#### EXTRACTED MATERIAL
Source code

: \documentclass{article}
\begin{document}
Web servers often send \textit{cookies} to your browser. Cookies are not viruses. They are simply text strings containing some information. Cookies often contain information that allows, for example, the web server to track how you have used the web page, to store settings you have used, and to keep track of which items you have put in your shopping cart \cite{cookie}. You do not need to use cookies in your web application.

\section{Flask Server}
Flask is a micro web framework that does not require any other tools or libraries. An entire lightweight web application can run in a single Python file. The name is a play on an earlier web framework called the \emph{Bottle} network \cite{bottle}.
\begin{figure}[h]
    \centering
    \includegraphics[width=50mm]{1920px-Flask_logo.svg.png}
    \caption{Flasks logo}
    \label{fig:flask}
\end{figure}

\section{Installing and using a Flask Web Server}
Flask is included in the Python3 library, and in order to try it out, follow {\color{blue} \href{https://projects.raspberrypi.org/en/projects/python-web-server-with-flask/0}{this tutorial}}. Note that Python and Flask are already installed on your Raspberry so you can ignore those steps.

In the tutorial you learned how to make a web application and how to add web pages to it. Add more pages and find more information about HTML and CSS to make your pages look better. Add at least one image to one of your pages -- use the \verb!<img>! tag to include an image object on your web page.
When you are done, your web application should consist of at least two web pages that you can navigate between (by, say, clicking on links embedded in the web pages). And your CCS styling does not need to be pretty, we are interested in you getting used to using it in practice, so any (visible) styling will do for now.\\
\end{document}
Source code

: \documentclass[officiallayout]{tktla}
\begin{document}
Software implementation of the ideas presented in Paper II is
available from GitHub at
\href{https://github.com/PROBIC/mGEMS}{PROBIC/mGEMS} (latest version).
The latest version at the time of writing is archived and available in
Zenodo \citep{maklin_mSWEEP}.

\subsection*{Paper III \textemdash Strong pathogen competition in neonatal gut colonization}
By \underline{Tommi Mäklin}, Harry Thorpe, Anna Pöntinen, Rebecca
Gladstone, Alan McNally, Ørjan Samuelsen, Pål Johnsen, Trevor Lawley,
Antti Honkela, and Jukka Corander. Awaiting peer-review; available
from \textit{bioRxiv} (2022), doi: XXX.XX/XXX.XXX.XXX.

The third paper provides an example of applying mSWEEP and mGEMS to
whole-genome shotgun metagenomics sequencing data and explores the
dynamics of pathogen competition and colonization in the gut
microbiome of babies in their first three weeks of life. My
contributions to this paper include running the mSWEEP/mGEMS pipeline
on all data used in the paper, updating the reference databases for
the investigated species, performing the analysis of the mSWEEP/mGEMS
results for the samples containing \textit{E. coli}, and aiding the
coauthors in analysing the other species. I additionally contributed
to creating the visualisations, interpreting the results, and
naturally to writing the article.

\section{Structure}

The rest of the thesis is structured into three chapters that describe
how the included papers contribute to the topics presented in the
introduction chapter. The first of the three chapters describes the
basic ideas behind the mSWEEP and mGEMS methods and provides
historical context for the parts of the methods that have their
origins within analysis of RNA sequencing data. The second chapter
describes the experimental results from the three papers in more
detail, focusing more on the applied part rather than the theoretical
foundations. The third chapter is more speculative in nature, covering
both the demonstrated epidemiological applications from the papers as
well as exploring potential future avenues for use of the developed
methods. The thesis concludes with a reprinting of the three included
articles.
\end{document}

#### TASK PROMPT
Using the material, find how many lines hold the word "have". Give the number by itself.

#### ANSWER BOX
2